History Professor Receives Fellowship to Study International Law

James Loeffler headshot

James Loeffler, an associate professor of history in U.Va.'s College of Arts & Sciences

James Loeffler, an associate professor of history in the University of Virginia’s College of Arts & Sciences, has received a fellowship to study international law for a book project on the history of human rights.

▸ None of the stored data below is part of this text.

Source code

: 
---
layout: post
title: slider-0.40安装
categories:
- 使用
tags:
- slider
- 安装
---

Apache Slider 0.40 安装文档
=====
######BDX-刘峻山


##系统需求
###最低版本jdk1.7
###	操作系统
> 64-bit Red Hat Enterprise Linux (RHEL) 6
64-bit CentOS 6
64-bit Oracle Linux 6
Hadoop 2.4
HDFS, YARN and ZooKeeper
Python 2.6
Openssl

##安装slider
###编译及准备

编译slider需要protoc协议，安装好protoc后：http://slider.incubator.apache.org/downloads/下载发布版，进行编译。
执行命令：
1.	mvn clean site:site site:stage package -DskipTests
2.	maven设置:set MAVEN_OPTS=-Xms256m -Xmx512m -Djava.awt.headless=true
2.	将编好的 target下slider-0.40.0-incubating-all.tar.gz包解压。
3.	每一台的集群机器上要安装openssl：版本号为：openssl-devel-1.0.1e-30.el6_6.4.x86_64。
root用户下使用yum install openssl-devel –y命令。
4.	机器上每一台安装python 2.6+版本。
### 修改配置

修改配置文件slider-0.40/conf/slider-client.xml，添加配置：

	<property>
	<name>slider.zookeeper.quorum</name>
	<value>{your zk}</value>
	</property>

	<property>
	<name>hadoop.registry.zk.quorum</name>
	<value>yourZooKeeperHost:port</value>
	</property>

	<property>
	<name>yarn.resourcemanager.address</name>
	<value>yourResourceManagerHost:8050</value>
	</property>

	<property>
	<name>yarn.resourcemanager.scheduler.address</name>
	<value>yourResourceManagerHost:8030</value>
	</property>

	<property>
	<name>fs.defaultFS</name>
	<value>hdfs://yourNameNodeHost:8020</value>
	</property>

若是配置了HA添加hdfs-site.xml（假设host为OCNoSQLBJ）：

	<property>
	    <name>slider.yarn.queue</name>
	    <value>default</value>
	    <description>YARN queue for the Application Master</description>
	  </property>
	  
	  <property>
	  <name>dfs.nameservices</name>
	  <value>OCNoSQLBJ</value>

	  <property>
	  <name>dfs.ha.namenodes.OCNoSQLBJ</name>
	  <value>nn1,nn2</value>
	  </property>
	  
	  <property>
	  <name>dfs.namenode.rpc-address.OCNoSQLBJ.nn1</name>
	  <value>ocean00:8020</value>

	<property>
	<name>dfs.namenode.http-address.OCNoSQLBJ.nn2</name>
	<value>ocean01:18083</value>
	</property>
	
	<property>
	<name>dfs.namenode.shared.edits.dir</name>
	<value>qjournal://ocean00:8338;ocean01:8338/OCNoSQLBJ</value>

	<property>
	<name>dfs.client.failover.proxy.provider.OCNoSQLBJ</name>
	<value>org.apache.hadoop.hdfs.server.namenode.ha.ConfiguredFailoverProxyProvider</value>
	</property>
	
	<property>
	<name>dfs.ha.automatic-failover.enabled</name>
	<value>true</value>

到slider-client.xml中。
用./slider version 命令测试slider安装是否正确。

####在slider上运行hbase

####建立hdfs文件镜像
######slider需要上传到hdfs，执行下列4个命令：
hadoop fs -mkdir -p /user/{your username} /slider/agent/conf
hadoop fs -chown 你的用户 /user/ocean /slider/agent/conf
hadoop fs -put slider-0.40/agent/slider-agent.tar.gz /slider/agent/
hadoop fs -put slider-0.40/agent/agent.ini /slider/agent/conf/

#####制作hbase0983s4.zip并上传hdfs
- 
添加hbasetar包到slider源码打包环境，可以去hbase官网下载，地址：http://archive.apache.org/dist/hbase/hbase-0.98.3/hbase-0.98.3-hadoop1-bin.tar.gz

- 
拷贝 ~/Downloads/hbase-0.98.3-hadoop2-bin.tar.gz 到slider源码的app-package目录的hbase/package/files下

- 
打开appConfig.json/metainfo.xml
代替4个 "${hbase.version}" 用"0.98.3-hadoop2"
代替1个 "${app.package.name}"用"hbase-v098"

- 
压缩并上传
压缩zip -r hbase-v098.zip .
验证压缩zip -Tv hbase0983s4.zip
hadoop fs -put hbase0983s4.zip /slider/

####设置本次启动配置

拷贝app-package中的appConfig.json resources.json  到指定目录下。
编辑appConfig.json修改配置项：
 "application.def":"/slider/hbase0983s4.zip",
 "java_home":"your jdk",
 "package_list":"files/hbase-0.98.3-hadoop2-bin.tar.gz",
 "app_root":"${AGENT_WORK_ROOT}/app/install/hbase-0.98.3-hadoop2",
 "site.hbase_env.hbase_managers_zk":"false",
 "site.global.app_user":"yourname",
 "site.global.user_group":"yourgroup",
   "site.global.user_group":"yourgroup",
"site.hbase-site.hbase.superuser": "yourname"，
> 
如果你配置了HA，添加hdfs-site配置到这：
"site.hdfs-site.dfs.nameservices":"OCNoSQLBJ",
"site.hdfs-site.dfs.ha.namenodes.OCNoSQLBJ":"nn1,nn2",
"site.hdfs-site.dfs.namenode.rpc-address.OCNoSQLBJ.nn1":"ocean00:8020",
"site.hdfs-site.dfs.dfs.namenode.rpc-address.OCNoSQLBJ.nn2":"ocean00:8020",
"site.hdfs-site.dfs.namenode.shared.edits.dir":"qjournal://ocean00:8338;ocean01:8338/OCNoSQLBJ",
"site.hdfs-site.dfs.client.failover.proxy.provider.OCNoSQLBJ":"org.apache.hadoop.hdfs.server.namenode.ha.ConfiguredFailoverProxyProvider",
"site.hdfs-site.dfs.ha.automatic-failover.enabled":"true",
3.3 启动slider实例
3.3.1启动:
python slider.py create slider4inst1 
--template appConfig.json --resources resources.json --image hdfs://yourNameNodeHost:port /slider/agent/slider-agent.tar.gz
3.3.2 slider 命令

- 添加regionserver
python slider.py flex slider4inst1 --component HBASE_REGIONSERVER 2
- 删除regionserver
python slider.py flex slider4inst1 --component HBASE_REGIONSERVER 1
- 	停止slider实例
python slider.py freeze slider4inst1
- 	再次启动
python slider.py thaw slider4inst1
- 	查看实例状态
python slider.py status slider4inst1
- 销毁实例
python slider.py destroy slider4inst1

The Mellon New Directions Fellowships assist faculty members in the humanities – arts, history, languages and area studies – as well as fields such as anthropology and geography that bridge the humanities and social sciences, to acquire systematic training outside their own areas of special interest. The fellowship will cover the equivalent of one academic year’s salary, two summers of additional support and tuition fees and other costs associated with the fellows’ training programs. “This project has already led me far afield from my original training in modern Jewish and European history,” he said. “I now find myself ensconced in the highly specialized world of international law, grappling with a distinctive conceptual framework, disciplinary methodology and technical language, all of which are entirely novel to me.”

Loeffler said the fellowship will allow him to devote two semesters to international legal studies through a non-degree program at the Georgetown University Law School. (He will take sabbatical leave next year.) His book-in-process will be the first systematic examination of how the intertwined experiences of genocidal anti-Semitism and modern Jewish politics inflected 20th-century Jewish conceptions of human rights, Loeffler said.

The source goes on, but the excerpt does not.